Photo Credit: Jared Wickerham
Counter-intuitively, the repair process is centered around the least impressive arms in the pen. Simply enough that's because the Sox have never been at a lack for an eighth or ninth inning guy. If Hanrahan was a disaster, Andrew Bailey was there to take his place. Even when Bailey was out, the combination of Tazawa and Uehara would be enough to handle the really difficult situations. The problem was getting the ball to them, and keeping them out of blowouts.

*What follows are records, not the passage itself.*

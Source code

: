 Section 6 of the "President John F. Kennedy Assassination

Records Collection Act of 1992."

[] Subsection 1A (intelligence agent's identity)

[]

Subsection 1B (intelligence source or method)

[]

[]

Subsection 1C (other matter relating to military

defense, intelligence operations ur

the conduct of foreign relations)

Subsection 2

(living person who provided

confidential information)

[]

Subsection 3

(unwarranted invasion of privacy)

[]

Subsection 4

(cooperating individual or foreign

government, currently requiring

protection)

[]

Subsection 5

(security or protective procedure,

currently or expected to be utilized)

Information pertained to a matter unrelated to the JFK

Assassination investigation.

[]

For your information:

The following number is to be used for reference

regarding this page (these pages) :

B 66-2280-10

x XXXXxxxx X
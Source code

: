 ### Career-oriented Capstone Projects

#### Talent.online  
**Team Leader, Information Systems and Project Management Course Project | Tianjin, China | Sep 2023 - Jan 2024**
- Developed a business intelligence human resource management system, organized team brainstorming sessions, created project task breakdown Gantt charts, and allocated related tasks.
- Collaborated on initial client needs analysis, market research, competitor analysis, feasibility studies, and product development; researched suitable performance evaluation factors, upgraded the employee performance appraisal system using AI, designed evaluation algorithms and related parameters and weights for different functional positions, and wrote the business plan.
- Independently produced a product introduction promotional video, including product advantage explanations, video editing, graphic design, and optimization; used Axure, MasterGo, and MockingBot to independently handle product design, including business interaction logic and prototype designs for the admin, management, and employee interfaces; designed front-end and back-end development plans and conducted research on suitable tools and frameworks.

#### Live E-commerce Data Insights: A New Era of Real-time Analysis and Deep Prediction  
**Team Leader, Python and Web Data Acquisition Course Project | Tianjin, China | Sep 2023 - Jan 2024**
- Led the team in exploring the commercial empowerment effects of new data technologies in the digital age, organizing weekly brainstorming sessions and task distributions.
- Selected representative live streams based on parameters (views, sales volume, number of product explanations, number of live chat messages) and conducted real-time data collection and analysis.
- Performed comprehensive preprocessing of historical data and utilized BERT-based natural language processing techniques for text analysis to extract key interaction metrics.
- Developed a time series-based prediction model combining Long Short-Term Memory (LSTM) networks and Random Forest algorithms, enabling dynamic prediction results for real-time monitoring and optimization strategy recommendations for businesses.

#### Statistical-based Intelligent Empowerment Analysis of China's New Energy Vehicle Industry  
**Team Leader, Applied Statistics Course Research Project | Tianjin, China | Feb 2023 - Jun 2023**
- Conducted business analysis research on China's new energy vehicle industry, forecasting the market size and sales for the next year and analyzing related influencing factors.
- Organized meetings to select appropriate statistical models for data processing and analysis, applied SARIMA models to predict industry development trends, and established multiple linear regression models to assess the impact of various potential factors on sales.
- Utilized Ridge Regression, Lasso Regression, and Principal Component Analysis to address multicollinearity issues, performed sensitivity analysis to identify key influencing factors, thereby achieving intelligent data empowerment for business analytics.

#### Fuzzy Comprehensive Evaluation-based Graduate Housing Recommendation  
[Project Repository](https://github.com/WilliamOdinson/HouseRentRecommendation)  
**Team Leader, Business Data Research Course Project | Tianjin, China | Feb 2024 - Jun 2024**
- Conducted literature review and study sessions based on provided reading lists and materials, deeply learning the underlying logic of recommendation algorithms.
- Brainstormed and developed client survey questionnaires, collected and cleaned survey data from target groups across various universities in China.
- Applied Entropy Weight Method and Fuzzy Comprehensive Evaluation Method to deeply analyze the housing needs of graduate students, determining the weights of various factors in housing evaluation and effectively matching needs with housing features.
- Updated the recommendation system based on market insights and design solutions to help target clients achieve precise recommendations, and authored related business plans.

In that department, the first man to make a difference was Alex Wilson. His results so far--a 1.26 ERA with runs allowed only in games that were clearly lost or won--seem unsustainable given his 11:7 K:BB ratio. Still, Wilson has a level of reliability to him. As a former starter, he can eat some innings when it's really necessary, and has only been getting better on the mound with more time in the majors. At some point he'll give up a walk and then a homer--fly balls won't always stay in the yard, and walks won't always be stranded--and he's not exactly the guy you want pitching the eighth just yet. But for a sixth-inning pitcher or someone who comes in during five- or six-run games, Wilson is a far sight better than the likes of Daniel Bard or Alfredo Aceves.

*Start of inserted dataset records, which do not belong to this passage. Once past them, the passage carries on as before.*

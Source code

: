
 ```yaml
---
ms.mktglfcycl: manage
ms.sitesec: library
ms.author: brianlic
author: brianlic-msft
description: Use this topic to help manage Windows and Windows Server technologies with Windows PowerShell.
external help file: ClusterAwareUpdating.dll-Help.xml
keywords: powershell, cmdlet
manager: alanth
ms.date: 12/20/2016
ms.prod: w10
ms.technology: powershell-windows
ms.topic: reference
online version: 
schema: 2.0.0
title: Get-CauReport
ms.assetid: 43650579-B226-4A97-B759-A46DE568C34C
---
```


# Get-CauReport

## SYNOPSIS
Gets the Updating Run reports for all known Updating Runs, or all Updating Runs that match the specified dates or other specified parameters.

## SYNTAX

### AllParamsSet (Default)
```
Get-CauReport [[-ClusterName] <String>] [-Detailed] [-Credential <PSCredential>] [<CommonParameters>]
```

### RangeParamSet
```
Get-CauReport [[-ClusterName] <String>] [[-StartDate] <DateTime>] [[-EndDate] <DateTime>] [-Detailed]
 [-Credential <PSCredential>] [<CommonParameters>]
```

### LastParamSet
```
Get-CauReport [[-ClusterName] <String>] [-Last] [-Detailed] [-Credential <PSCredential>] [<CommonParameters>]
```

Then there's Andrew Miller, who can best be described as a roller coaster in pitcher form. Through the first three weeks of the season, he seemed an absolute wreck, but the pitcher we've seen ever since has been a monster. In 10 innings of work since April 21st, Miller has struck out 17 batters and walked two using surprisingly good fastball command and the biting slider which has lefties looking completely helpless. Of course, there was a three-run disaster mixed in there, but it wouldn't be a roller coaster without the dip. While there was initially some question whether the Sox needed a lefty-specialist back before Hanrahan's surgery and the change in Franklin Morales' expected destination, now he certainly seems capable of contributing.
The most important return, however, has been Craig Breslow. It's actually surprising to realize he's been back for two weeks and pitched in eight games, allowing just one earned run. While he's clearly still working to get back to full strength, he's managed to keep his recovery period from costing the Red Sox much in terms of runs. For the last five years, Breslow has been one of the league's most consistent relievers. As a lefty who can face righties, he's easy to slot in in either the seventh inning or whenever the opposing team's best lefties are coming up to bat. Frankly, he's a ridiculous luxury for a team with Uehara, Tazawa, and Bailey to have, but Red Sox fans won't complain about their good fortune there.
The remaining man is Clayton Mortensen. He's been no great shakes, frankly. Even though he's kept runs off the board of late, he's made an adventure of it too often to really inspire confidence. The good news, though, is that he's not much more than a long reliever right now, rather than the sixth-inning option. If the game is clearly lost or won, the Sox can turn to him, and he'll hopefully give them enough pitches to keep the rest of the bullpen alive.
And, really, so long as the Sox can hold to just three other relievers in a game, they'll have three men ready for the next game. Having that sort of security is a far cry from where the Sox found themselves just a few weeks back, when Tazawa and Uehara seemed the only options, in use night after night. Hopefully that's a place the Sox don't find themselves in again anytime soon.